─── Data extract ───

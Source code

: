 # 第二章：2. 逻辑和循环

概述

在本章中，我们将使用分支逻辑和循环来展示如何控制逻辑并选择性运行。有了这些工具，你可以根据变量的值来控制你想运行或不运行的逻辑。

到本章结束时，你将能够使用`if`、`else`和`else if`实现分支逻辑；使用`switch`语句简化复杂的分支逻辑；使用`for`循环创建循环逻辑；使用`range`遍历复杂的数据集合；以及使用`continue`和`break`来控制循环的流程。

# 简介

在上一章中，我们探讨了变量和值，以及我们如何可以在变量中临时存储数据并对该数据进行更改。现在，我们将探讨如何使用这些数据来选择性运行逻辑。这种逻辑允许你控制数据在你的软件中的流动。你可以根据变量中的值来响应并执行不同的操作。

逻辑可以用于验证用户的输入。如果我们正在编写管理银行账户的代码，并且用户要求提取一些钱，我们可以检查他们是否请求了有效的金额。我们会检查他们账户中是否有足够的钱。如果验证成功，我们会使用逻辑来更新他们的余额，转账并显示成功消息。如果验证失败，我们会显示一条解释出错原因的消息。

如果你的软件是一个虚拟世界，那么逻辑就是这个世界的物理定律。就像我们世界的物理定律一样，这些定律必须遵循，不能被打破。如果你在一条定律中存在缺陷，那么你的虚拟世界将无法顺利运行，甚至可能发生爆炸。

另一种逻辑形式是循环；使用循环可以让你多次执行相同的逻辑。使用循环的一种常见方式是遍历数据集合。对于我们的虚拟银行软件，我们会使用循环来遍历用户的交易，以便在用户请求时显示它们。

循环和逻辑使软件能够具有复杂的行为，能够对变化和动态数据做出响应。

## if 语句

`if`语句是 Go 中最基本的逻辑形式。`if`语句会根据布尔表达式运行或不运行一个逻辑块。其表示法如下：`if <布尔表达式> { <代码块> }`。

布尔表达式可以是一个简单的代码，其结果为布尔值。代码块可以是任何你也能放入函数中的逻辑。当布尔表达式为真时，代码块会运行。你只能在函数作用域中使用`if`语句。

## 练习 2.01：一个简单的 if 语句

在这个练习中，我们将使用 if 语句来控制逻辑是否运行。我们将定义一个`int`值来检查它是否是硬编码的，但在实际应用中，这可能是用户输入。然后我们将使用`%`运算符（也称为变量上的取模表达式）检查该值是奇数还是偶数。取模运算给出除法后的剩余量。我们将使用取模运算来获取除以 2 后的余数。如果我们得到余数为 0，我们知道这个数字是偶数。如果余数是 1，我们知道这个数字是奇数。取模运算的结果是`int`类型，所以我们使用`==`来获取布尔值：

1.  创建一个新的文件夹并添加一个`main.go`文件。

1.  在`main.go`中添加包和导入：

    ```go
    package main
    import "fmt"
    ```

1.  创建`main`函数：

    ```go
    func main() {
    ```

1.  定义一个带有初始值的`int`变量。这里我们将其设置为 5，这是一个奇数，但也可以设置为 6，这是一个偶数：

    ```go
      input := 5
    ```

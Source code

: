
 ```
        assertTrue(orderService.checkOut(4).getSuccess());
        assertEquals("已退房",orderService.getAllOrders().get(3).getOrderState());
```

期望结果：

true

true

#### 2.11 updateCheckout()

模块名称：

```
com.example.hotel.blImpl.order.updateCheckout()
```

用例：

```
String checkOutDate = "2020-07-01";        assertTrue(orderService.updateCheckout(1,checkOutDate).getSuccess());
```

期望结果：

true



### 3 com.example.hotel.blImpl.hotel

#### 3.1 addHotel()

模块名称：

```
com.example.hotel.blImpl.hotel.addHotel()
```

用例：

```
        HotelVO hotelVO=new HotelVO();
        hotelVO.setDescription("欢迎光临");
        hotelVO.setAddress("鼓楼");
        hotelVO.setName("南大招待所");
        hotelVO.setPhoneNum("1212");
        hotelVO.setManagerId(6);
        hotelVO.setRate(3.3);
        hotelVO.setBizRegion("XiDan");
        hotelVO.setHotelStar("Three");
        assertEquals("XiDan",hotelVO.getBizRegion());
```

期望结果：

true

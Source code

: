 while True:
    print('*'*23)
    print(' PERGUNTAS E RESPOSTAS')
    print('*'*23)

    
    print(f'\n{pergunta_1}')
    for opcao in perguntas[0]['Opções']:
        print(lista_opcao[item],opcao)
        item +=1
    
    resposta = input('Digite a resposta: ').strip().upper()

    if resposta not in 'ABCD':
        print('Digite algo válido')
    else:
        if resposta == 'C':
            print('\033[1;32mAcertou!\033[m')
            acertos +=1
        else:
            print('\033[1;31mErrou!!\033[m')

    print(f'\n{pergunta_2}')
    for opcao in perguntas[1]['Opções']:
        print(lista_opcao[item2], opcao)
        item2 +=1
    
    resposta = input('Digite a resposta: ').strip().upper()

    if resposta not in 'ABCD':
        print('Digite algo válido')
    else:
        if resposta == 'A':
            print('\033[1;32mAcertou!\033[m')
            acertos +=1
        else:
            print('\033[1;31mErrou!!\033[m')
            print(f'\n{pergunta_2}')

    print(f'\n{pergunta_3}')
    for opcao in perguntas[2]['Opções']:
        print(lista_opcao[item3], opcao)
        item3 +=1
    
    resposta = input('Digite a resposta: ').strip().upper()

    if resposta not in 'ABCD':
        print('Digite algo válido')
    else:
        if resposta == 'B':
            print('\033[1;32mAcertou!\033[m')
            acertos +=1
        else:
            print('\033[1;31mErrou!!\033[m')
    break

───

Exercise - I'd like the number of lines above that contain the word "main", and nothing besides that number.

Response to this task - 5